Wolf

By: Michael Strobl Period 3 Date 5/9/2016

Big image

Habitat

Wolves live all around the world. In the United States, they live in thick forest (Leach 7). In Italy and Eastern Europe, they like to live in mountains (Leach 7). In northern Canada and Siberia, they like to live in icy, windy, and treeless landscape called the tundra (Leach 7). They can also live in the desert. Wolves usually sleep in dens or just on the ground. Wolves can live in a pack with 6-15 wolves (Sylvia A. Johnson and Alice Aamodt 19)

Movement

Wolves have four strong and powerful legs. Wolves are like dogs. Wolves run, jump, walk, trot, and swim. Wolves can run up to 40 miles per hour and they can trot half a day without resting (Diane Swanson 20). Wolves cannot fly. Wolves can swim and sometimes they even swim after beavers (Diane Swanson 13).
Big image

Body Covering

A wolves body is covered with fur. The fur on a wolf becomes thicker in the winter (Leach 5). Wolves fur can be white or gray or red or black or brown or tan. Wolves fur blends in with their environment. Wolves fur sheds like a dogs.

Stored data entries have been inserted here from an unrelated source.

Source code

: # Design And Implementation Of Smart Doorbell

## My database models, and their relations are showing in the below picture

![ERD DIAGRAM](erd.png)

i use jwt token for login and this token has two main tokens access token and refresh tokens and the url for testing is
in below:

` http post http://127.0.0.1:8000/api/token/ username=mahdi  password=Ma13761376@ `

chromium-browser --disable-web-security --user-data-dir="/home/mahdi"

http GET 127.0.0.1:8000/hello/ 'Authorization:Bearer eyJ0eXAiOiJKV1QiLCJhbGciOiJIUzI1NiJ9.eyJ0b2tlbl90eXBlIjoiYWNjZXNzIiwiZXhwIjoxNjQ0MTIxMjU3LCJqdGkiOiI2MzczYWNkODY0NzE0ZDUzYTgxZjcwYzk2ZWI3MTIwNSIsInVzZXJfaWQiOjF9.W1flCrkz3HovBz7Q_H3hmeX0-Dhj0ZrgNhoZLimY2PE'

The fur of a wolf cub can change when the wolf grows older. Wolves are vertebrate.
Big image

Diet

Wolves eat mountain goats, moose, caribou, rabbit, hares, deer, mouses, and elk (Leach 33). Wolves drink water. An adult wolf can eat up to 40 pounds a day and this is one third of their body weight (Leach 36). But most days, they eat nothing. Wolves get their food as part of the pack. Wolves use their mouths to drink. Wolves are carnivores. The wolves diet does not change throughout their life time. They always eat meat.

Reproduction

Wolves reproduce sexually. Wolves have internal fertilization. Wolf pups develop inside the female. A mother wolf usually gives birth to four to seven pups (Owen 21). Wolf pups usually weigh about one pound (Owen 20). A wolf can be in the mother for two months (Owen 20). Mother wolves do not leave to go hunting. Instead, they stay with their pups and the other wolves bring her food (Owen 23). When wolf pups are born their blind and deaf. When cubs turn two weeks old, they can see (Owen 22). When the wolf cubs turn three weeks old, they can walk (Owen 22). When wolf cubs turn four weeks old, they finally leave the den (Owen 22).
Big image

Adaptations

Wolves adapted their behavior on hunting prey. Wolves figured out that when you are hunting by yourself you can only catch small prey. Then wolves figured out when you hunt in groups, you can take down bigger prey. Wolves have also adapted to hunting in a group. Wolves figured out they could take turns chasing the prey. For example, one wolf jumps out and chases the animal to the next wolf and that wolf takes a break and then the next wolf chases after the prey. Soon the prey gets too tired to run and the wolves finish it (Swanson 15). Another way wolves hunt is where one half of the pack chases the prey to the other half of the pack and then the prey can't do anything because it's surrounded and then the wolves kill the prey (Swanson 15).
Big image

Other Info

  • Wolves usually mate the same wolf for life.
  • A wolfs territory can be as big as 2,000 square miles (Swanson 9).
  • Wolves travel up too 20 miles per day (Swanson 10).
  • Wolves howl to communicate.
  • Wolves are some times scavengers.
  • Wolves are highly social.
  • Wolves are very smart creatures.
  • Wolves often hunt hurt or old or weak animals.
  • Farmers don't like wolves because they can kill there sheep and cattle.

Work Cited

Leach, Michael. Wolf. N.p.: RAINTREE STECK~VAUGHN, 2003. Print.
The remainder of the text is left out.